中央アンデス
出典: フリー百科事典『ウィキペディア(Wikipedia)』 (2022/02/10 02:05 UTC 版)
ペルーに入るとアンデス山脈は、海岸沿いの西部山脈とアマゾンに面する東部山脈、そしてその中間の中央山脈に分かれ、それぞれ南北に並行して伸びる。ペルー北部においてはアンデスの幅は南部に比べればそれほど広くはなく、カハマルカなどの都市が点在するものの人口は多くない。ペルーにおいてもエクアドルと同じく、シエラとコスタの対立構造があるものの、ペルーでは海岸地方の開発が進んでおり、大都市の多くは海岸地方にありペルー人口の半分以上も海岸地方に居住するため、アンデス山地の経済比重は海岸部に比べ低い。 ペルー南部に入り、南緯15度以南では山脈の幅が広がり、南緯28度くらいまで最も幅の広い地区となるが、この中でも最も広くなるボリビアでも幅は600km程度にしかならない。
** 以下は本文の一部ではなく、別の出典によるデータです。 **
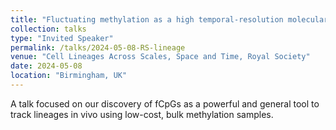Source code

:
 ```yaml
---
title: "Fluctuating methylation as a high temporal-resolution molecular clock to track lineages in vivo."
collection: talks
type: "Invited Speaker"
permalink: /talks/2024-05-08-RS-lineage
venue: "Cell Lineages Across Scales, Space and Time, Royal Society"
date: 2024-05-08
location: "Birmingham, UK"
---
```


A talk focused on our discovery of fCpGs as a powerful and general tool to track lineages in vivo using low-cost, bulk methylation samples.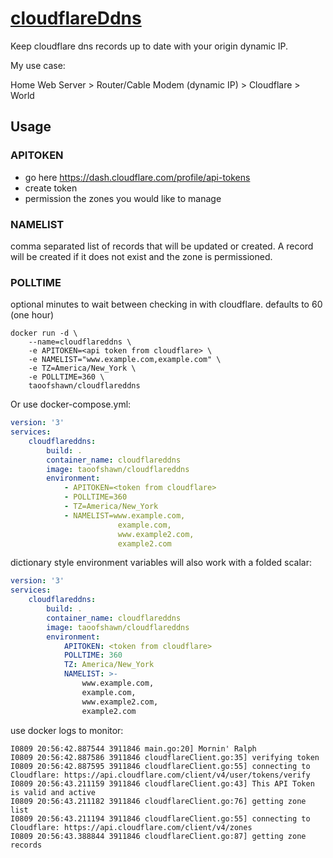 # [cloudflareDdns](https://github.com/taoofshawn/cloudflareDdns)  
Keep cloudflare dns records up to date with your origin dynamic IP.  

My use case:  

Home Web Server > Router/Cable Modem (dynamic IP) > Cloudflare > World  

## Usage  
### APITOKEN  
- go here  https://dash.cloudflare.com/profile/api-tokens
- create token
- permission the zones you would like to manage

### NAMELIST 
comma separated list of records that will be updated or created. A record will be created if it does not exist and the zone is permissioned.

### POLLTIME 
optional minutes to wait between checking in with cloudflare. defaults to 60 (one hour)
```
docker run -d \
    --name=cloudflareddns \
    -e APITOKEN=<api token from cloudflare> \
    -e NAMELIST="www.example.com,example.com" \
    -e TZ=America/New_York \
    -e POLLTIME=360 \
    taoofshawn/cloudflareddns
```
Or use docker-compose.yml:
```yaml
version: '3'
services:
    cloudflareddns:
        build: .
        container_name: cloudflareddns
        image: taoofshawn/cloudflareddns
        environment:
            - APITOKEN=<token from cloudflare>
            - POLLTIME=360
            - TZ=America/New_York
            - NAMELIST=www.example.com,
                        example.com,
                        www.example2.com,
                        example2.com
```
dictionary style environment variables will also work with a folded scalar:
```yaml
version: '3'
services:
    cloudflareddns:
        build: .
        container_name: cloudflareddns
        image: taoofshawn/cloudflareddns
        environment:
            APITOKEN: <token from cloudflare>
            POLLTIME: 360
            TZ: America/New_York
            NAMELIST: >-
                www.example.com,
                example.com,
                www.example2.com,
                example2.com
```
use docker logs to monitor:
```
I0809 20:56:42.887544 3911846 main.go:20] Mornin' Ralph
I0809 20:56:42.887586 3911846 cloudflareClient.go:35] verifying token
I0809 20:56:42.887595 3911846 cloudflareClient.go:55] connecting to Cloudflare: https://api.cloudflare.com/client/v4/user/tokens/verify
I0809 20:56:43.211159 3911846 cloudflareClient.go:43] This API Token is valid and active
I0809 20:56:43.211182 3911846 cloudflareClient.go:76] getting zone list
I0809 20:56:43.211194 3911846 cloudflareClient.go:55] connecting to Cloudflare: https://api.cloudflare.com/client/v4/zones
I0809 20:56:43.388844 3911846 cloudflareClient.go:87] getting zone records
```
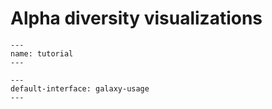 # Alpha diversity visualizations

```{usage-scope}
---
name: tutorial
---
```

```{usage-selector}
---
default-interface: galaxy-usage
---
```
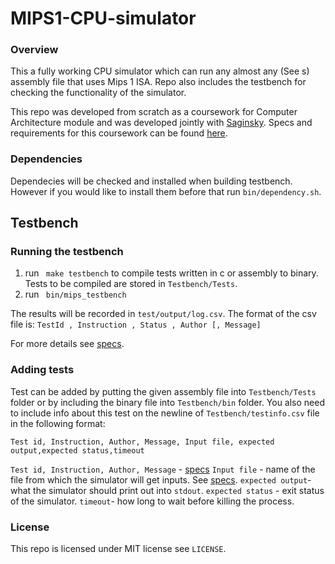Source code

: # MIPS1-CPU-simulator

### Overview

This a fully working CPU simulator which can run any almost any (See s) assembly file that uses Mips 1 ISA. Repo also includes the testbench for checking the functionality of the simulator.

This repo was developed from scratch as a coursework for Computer Architecture module and was developed jointly with [Saginsky](https://github.com/Saginsky).  Specs and requirements for this coursework can be found [here](https://github.com/m8pple/arch2-2019-cw).

### Dependencies

Dependecies will be checked and installed when building testbench. However if you would like to install them before that run ``` bin/dependency.sh ```.
## Testbench

### Running the testbench

1. run ``` make testbench``` to compile tests written in c or assembly to binary. Tests to be compiled are stored in ```Testbench/Tests```.
2. run ``` bin/mips_testbench```

The results will be recorded in ```test/output/log.csv```.  The format of the csv file is:
```TestId , Instruction , Status , Author [, Message]```
 
 For more details see [specs](https://github.com/m8pple/arch2-2019-cw#testbench-inputoutput). 

 ### Adding tests

 Test can be added by putting the given assembly file into ```Testbench/Tests``` folder or by including the binary file into ```Testbench/bin``` folder. You also need to include info about this test on the newline of ```Testbench/testinfo.csv``` file in the following format:

 ```Test id, Instruction, Author, Message, Input file, expected output,expected status,timeout```

```Test id, Instruction, Author, Message``` - [specs](https://github.com/m8pple/arch2-2019-cw#testbench-inputoutput)
```Input file``` - name of the file from which the simulator will get inputs. See [specs](https://github.com/m8pple/arch2-2019-cw#simulator-inputoutput).
``` expected output ```- what the simulator should print out into ```stdout```.
``` expected status ``` - exit status of the simulator.
``` timeout ```- how long to wait before killing the process. 

### License

This repo is licensed under MIT license see ``` LICENSE ```.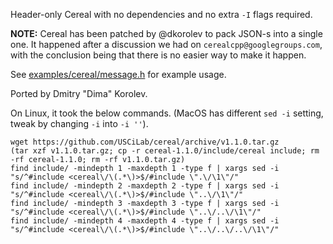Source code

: Header-only Cereal with no dependencies and no extra ```-I``` flags required.

**NOTE:** Cereal has been patched by @dkorolev to pack JSON-s into a single one. It happened after a discussion we had on ```cerealcpp@googlegroups.com```, with the conclusion being that there is no easier way to make it happen.

See [examples/cereal/message.h](https://github.com/KnowSheet/3party/blob/master/examples/cereal/message.h) for example usage.

Ported by Dmitry "Dima" Korolev.

On Linux, it took the below commands. (MacOS has different ```sed -i``` setting, tweak by changing ```-i``` into ```-i ''```).

```
wget https://github.com/USCiLab/cereal/archive/v1.1.0.tar.gz
(tar xzf v1.1.0.tar.gz; cp -r cereal-1.1.0/include/cereal include; rm -rf cereal-1.1.0; rm -rf v1.1.0.tar.gz)
find include/ -mindepth 1 -maxdepth 1 -type f | xargs sed -i "s/^#include <cereal\/\(.*\)>$/#include \".\/\1\"/"
find include/ -mindepth 2 -maxdepth 2 -type f | xargs sed -i "s/^#include <cereal\/\(.*\)>$/#include \"..\/\1\"/"
find include/ -mindepth 3 -maxdepth 3 -type f | xargs sed -i "s/^#include <cereal\/\(.*\)>$/#include \"..\/..\/\1\"/"
find include/ -mindepth 4 -maxdepth 4 -type f | xargs sed -i "s/^#include <cereal\/\(.*\)>$/#include \"..\/..\/..\/\1\"/"
```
しかし、この地区のアンデスはペルー南部からボリビアにかけて、高度3500mから4500mあたりに広大で平坦な高原であるアルティプラーノ(海抜約4,000m)が広がっている。そこにはチチカカ湖やポーポー湖などの湖が広がり、ボリビアの首都ラパスやインカ帝国の首都だったクスコなどの大都市があって、ボリビアの人口の大半はこの高原部に集中している。その北も高原や肥沃な谷が広がっており、多くの人々が居住する。山脈が分かれた間には平坦な土地も多い。また、アンデスの西部山腹にはペルー第2の都市であるアレキパがある。 ボリビアに入ると、西部にはアルティプラーノが広がり、首都ラパスのほか、20世紀に入り世界最大の錫鉱山としてボリビア経済を支えたオルロ、16世紀より世界最大の銀鉱山として栄えたポトシといった古い鉱山都市が点在する。アルティプラーノは南部に行くにしたがって乾燥していき、南西部には巨大な塩湖であるウユニ塩湖が広がる。一方、アルティプラーノの東に広がる東アンデス山脈地方は、高度がアルティプラーノよりも低く、地形は険しいものの肥沃な谷間が各地に点在し、農業生産力の高い地域である。このため、コチャバンバやスクレなどの都市が生まれ、ボリビア経済を支える地域となってきた。とくにコチャバンバ盆地は、オルロやポトシへの食糧供給基地として繁栄してきた。また、首都ラパスの北東に位置するユンガス地方は、アンデスの東麓にあたり、アマゾンから吹いてくる風の影響で暑く湿った気候となっている。このため霧が非常に多い。この地方も温暖なため農業生産力が高く、首都ラパスの食糧供給を担っている。しかし、地形は非常に険しく、とくにラパスとユンガスとを結ぶユンガスの道は重要な幹線であるにもかかわらず非常な悪路として知られており、2006年に新道が開通するまで年に100人近い死者が出ていた。